**Work required**
Reproduce every line in the material below that holds "process".
Records provided section start
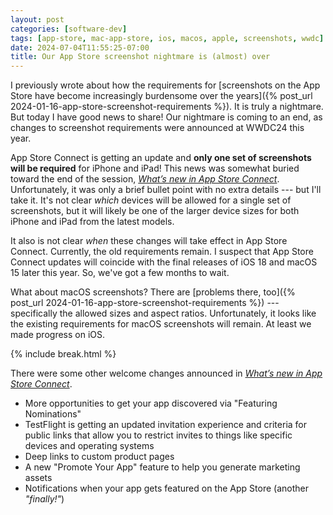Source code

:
 ```yaml
---
layout: post
categories: [software-dev]
tags: [app-store, mac-app-store, ios, macos, apple, screenshots, wwdc]
date: 2024-07-04T11:55:25-07:00
title: Our App Store screenshot nightmare is (almost) over
---
```


I previously wrote about how the requirements for [screenshots on the App Store have become increasingly burdensome over the years]({% post_url 2024-01-16-app-store-screenshot-requirements %}). It is truly a nightmare. But today I have good news to share! Our nightmare is coming to an end, as changes to screenshot requirements were announced at WWDC24 this year.

<!--excerpt-->

App Store Connect is getting an update and **only one set of screenshots will be required** for iPhone and iPad! This news was somewhat buried toward the end of the session, [_What’s new in App Store Connect_](https://developer.apple.com/wwdc24/10063). Unfortunately, it was only a brief bullet point with no extra details --- but I'll take it. It's not clear _which_ devices will be allowed for a single set of screenshots, but it will likely be one of the larger device sizes for both iPhone and iPad from the latest models.

It also is not clear _when_ these changes will take effect in App Store Connect. Currently, the old requirements remain. I suspect that App Store Connect updates will coincide with the final releases of iOS 18 and macOS 15 later this year. So, we've got a few months to wait.

What about macOS screenshots? There are [problems there, too]({% post_url 2024-01-16-app-store-screenshot-requirements %}) --- specifically the allowed sizes and aspect ratios. Unfortunately, it looks like the existing requirements for macOS screenshots will remain. At least we made progress on iOS.

{% include break.html %}

There were some other welcome changes announced in [_What’s new in App Store Connect_](https://developer.apple.com/wwdc24/10063).

- More opportunities to get your app discovered via "Featuring Nominations"
- TestFlight is getting an updated invitation experience and criteria for public links that allow you to restrict invites to things like specific devices and operating systems
- Deep links to custom product pages
- A new "Promote Your App" feature to help you generate marketing assets
- Notifications when your app gets featured on the App Store (another _"finally!"_)
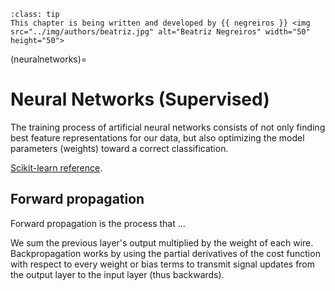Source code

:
 ```{admonition} Contributor
:class: tip
This chapter is being written and developed by {{ negreiros }} <img src="../img/authors/beatriz.jpg" alt="Beatriz Negreiros" width="50" height="50">
```

(neuralnetworks)=
# Neural Networks (Supervised)


The training process of artificial neural networks consists of not only finding best feature representations for our data, but also optimizing the model parameters (weights) toward a correct classification.

[Scikit-learn reference](https://scikit-learn.org/stable/modules/neural_networks_supervised.html).

## Forward propagation


Forward propagation is the process that ...

We sum the previous layer's output multiplied by the weight of each wire. Backpropagation works by using the partial derivatives of the cost function with respect to every weight or bias terms to transmit signal updates from the output layer to the input layer (thus backwards).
Records provided section end
**Expected answer**
The training process of artificial neural networks consists of not only finding best feature representations for our data, but also optimizing the model parameters (weights) toward a correct classification.
Forward propagation is the process that ...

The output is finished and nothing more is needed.